In 2002, the Institute forged an exciting alliance with Temple University, forming the Sbarro Health Research Organization (SHRO). Under the agreement, funds from SHRO go directly to the Sbarro Institute for Cancer Research and Molecular Medicine at Temple, where promising researchers from around the globe pursue ground-breaking research in the molecular workings of cancer and other devastating diseases. The agreement with Temple was renewed in 2005, with the addition of two new research programs in molecular therapeutics and the study of the connections between obesity and cancer.

A native of Naples, Italy, Dr. Giordano earned his medical degree summa cum laude from the University of Naples in 1986 and his doctorate in pathology summa cum laude from the University of Trieste Medical School in 1990. He was a post-doctoral fellow in the department of microbiology and immunology at New York Medical College in Valhalla (N.Y.) from 1987 to 1988. From 1988 to 1992, he was a post-doctoral fellow at Cold Spring Harbor Laboratory (N.Y), which was led by James Watson, the co-discoverer of DNA structure and the father of modern genetics.

Since 1992, Giordano has been awarded nine patents, with six pending. He has published over two hundred papers on his work in the fields of cell cycles, gene therapy and the genetics of cancer and serves on the editorial of a number of professional journals. His work is funded by National Institutes of Health (NIH) grants, as well as individual and program project grants from SHRO. He has received a number of international awards for his work in cancer research.

Dr. Giordano serves on the editorial board of numerous leading professional journals, including Frontiers in Bioscience, Cancer Biology and Therapy, the Journal of Cellular Biochemistry and the Journal of Cellular Physiology, of which he is Editor and Reviews Editor. Other professional activities include grant reviewer for the American Cancer Society and the NIH's National Cancer Institute, external reviewer for evaluating research programs for the U.S. Food and Drug Administration, and ad hoc reviewer for National Science Foundation and Veterans Administration grant programs. Over the past ten years, Dr. Giordano has been an invited lecturer at more than 200 scientific meetings throughout the United States and abroad.
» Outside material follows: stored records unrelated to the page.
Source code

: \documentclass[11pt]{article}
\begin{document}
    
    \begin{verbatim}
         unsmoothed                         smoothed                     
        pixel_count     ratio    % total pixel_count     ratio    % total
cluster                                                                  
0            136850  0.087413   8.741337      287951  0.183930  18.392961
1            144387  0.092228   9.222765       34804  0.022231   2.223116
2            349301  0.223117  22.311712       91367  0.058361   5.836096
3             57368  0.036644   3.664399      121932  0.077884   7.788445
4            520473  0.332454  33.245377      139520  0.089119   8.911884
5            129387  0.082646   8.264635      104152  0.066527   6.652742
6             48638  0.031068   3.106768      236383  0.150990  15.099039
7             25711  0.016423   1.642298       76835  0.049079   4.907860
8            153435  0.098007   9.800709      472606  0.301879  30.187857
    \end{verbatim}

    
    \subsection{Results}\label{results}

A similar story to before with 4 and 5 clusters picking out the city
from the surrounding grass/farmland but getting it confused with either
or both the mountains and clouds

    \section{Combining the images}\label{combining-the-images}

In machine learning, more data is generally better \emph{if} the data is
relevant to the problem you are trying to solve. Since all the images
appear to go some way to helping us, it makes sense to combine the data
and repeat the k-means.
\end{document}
In addition to his work with the Sbarro Institute for Cancer Research and Molecular Medicine, Dr. Giordano has been appointed chiara fama Professor of Pathology at the University of Siena, and has trained more than 130 scientists and physician investigators from all over the world.

Dr. Giordano and his wife, Dr. Mina Massaro, Assistant Professor of Ophthalmology at the Scheie Eye Institute of the University of Pennsylvania, live in Radnor, Pennsylvania, USA. They have three children: Maria Teresa, Giovan Giacomo and Luca.